— Task —
Could each entry be returned exactly as it appears?

— Exercise inputs —

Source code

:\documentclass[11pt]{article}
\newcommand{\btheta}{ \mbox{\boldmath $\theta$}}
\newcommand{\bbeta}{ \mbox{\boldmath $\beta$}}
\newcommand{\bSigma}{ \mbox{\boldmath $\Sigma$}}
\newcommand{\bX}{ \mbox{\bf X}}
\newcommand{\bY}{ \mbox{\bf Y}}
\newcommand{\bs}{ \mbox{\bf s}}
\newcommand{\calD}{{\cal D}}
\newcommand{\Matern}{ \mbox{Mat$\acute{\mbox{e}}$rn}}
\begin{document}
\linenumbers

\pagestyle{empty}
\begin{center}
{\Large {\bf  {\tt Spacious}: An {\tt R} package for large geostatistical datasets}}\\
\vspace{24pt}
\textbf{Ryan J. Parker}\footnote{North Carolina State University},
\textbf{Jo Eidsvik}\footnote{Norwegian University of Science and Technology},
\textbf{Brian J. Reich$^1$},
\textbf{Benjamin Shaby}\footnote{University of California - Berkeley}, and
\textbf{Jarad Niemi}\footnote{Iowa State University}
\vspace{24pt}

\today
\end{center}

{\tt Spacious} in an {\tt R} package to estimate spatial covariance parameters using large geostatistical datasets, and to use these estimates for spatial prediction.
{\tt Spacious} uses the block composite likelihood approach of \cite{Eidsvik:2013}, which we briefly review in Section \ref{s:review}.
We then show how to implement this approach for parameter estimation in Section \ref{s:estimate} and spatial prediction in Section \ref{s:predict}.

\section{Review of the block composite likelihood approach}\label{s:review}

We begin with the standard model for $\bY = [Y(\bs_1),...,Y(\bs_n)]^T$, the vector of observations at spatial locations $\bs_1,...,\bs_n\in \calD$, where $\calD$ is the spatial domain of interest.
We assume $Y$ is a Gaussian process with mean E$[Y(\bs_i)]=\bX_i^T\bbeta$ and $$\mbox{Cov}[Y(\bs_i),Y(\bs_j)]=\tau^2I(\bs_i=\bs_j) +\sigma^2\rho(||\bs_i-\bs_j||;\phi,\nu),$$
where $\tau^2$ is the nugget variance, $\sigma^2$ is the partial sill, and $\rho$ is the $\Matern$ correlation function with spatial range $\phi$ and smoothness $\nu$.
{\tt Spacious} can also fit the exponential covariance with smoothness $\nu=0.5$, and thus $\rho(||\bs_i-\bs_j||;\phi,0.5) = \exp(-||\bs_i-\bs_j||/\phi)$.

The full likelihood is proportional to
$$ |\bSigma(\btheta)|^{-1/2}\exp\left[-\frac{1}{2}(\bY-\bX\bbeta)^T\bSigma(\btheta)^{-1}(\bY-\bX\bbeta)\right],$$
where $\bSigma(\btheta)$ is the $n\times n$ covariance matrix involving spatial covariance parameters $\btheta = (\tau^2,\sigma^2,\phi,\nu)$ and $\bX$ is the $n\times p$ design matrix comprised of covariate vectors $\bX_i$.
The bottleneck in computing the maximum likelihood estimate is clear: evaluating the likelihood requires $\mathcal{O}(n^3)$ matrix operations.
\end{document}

— Reply to the task —
Source code

:\documentclass[11pt]{article}
\newcommand{\btheta}{ \mbox{\boldmath $\theta$}}
\newcommand{\bbeta}{ \mbox{\boldmath $\beta$}}
\newcommand{\bSigma}{ \mbox{\boldmath $\Sigma$}}
\newcommand{\bX}{ \mbox{\bf X}}
\newcommand{\bY}{ \mbox{\bf Y}}
\newcommand{\bs}{ \mbox{\bf s}}
\newcommand{\calD}{{\cal D}}
\newcommand{\Matern}{ \mbox{Mat$\acute{\mbox{e}}$rn}}
\begin{document}
\linenumbers

\pagestyle{empty}
\begin{center}
{\Large {\bf  {\tt Spacious}: An {\tt R} package for large geostatistical datasets}}\\
\vspace{24pt}
\textbf{Ryan J. Parker}\footnote{North Carolina State University},
\textbf{Jo Eidsvik}\footnote{Norwegian University of Science and Technology},
\textbf{Brian J. Reich$^1$},
\textbf{Benjamin Shaby}\footnote{University of California - Berkeley}, and
\textbf{Jarad Niemi}\footnote{Iowa State University}
\vspace{24pt}

\today
\end{center}

{\tt Spacious} in an {\tt R} package to estimate spatial covariance parameters using large geostatistical datasets, and to use these estimates for spatial prediction.
{\tt Spacious} uses the block composite likelihood approach of \cite{Eidsvik:2013}, which we briefly review in Section \ref{s:review}.
We then show how to implement this approach for parameter estimation in Section \ref{s:estimate} and spatial prediction in Section \ref{s:predict}.

\section{Review of the block composite likelihood approach}\label{s:review}

We begin with the standard model for $\bY = [Y(\bs_1),...,Y(\bs_n)]^T$, the vector of observations at spatial locations $\bs_1,...,\bs_n\in \calD$, where $\calD$ is the spatial domain of interest.
We assume $Y$ is a Gaussian process with mean E$[Y(\bs_i)]=\bX_i^T\bbeta$ and $$\mbox{Cov}[Y(\bs_i),Y(\bs_j)]=\tau^2I(\bs_i=\bs_j) +\sigma^2\rho(||\bs_i-\bs_j||;\phi,\nu),$$
where $\tau^2$ is the nugget variance, $\sigma^2$ is the partial sill, and $\rho$ is the $\Matern$ correlation function with spatial range $\phi$ and smoothness $\nu$.
{\tt Spacious} can also fit the exponential covariance with smoothness $\nu=0.5$, and thus $\rho(||\bs_i-\bs_j||;\phi,0.5) = \exp(-||\bs_i-\bs_j||/\phi)$.

The full likelihood is proportional to
$$ |\bSigma(\btheta)|^{-1/2}\exp\left[-\frac{1}{2}(\bY-\bX\bbeta)^T\bSigma(\btheta)^{-1}(\bY-\bX\bbeta)\right],$$
where $\bSigma(\btheta)$ is the $n\times n$ covariance matrix involving spatial covariance parameters $\btheta = (\tau^2,\sigma^2,\phi,\nu)$ and $\bX$ is the $n\times p$ design matrix comprised of covariate vectors $\bX_i$.
The bottleneck in computing the maximum likelihood estimate is clear: evaluating the likelihood requires $\mathcal{O}(n^3)$ matrix operations.
\end{document}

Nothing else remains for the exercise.